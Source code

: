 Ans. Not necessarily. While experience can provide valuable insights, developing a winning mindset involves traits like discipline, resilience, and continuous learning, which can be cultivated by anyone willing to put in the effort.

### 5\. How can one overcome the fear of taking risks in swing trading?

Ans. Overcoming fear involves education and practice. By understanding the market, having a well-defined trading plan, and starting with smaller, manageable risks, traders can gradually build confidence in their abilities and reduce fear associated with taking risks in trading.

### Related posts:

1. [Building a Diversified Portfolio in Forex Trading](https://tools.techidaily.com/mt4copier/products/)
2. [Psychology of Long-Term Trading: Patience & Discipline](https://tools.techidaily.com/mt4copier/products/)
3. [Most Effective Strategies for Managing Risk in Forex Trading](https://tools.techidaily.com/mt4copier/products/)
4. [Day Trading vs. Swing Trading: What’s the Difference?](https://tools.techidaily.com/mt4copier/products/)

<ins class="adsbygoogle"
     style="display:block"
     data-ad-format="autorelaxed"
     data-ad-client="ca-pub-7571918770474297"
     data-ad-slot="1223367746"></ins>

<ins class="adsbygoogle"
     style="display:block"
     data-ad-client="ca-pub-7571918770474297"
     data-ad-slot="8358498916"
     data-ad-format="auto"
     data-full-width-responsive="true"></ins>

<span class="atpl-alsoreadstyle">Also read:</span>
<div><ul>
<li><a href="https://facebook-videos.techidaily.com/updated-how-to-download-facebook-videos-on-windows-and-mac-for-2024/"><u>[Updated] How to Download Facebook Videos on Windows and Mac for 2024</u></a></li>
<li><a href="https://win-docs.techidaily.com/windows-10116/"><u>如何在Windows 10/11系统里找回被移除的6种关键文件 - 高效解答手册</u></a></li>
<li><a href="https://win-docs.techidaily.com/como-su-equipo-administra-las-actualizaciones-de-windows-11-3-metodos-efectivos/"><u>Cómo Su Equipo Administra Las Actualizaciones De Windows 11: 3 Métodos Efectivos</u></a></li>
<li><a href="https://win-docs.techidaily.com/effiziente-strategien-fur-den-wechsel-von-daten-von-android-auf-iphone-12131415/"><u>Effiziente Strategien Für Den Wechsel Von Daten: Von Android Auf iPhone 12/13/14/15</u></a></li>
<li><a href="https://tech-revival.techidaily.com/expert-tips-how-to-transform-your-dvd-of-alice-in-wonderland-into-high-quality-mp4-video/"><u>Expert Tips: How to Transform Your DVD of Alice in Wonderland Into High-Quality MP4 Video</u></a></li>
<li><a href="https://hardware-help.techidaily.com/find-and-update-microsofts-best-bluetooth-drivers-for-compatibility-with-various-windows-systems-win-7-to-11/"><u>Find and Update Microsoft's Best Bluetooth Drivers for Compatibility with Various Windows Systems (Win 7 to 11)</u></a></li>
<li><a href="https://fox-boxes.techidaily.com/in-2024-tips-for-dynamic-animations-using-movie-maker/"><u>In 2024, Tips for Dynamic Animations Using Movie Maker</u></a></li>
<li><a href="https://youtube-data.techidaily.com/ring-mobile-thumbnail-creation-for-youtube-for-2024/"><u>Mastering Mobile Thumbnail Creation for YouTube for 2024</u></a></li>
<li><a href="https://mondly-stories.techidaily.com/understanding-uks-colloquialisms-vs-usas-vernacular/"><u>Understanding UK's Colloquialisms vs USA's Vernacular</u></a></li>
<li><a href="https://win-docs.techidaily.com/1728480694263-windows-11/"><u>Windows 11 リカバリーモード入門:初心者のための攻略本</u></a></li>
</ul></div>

● ● ● ● ●

[Instructions to follow]: Please give again the lines above between the line holding "Mac for 2024</u></a></li>" and the line holding "High-Quality MP4 Video</u></a></li>", inclusive, exactly as they are and with nothing added.

[Output of the exercise]:
<li><a href="https://facebook-videos.techidaily.com/updated-how-to-download-facebook-videos-on-windows-and-mac-for-2024/"><u>[Updated] How to Download Facebook Videos on Windows and Mac for 2024</u></a></li>
<li><a href="https://win-docs.techidaily.com/windows-10116/"><u>如何在Windows 10/11系统里找回被移除的6种关键文件 - 高效解答手册</u></a></li>
<li><a href="https://win-docs.techidaily.com/como-su-equipo-administra-las-actualizaciones-de-windows-11-3-metodos-efectivos/"><u>Cómo Su Equipo Administra Las Actualizaciones De Windows 11: 3 Métodos Efectivos</u></a></li>
<li><a href="https://win-docs.techidaily.com/effiziente-strategien-fur-den-wechsel-von-daten-von-android-auf-iphone-12131415/"><u>Effiziente Strategien Für Den Wechsel Von Daten: Von Android Auf iPhone 12/13/14/15</u></a></li>
<li><a href="https://tech-revival.techidaily.com/expert-tips-how-to-transform-your-dvd-of-alice-in-wonderland-into-high-quality-mp4-video/"><u>Expert Tips: How to Transform Your DVD of Alice in Wonderland Into High-Quality MP4 Video</u></a></li>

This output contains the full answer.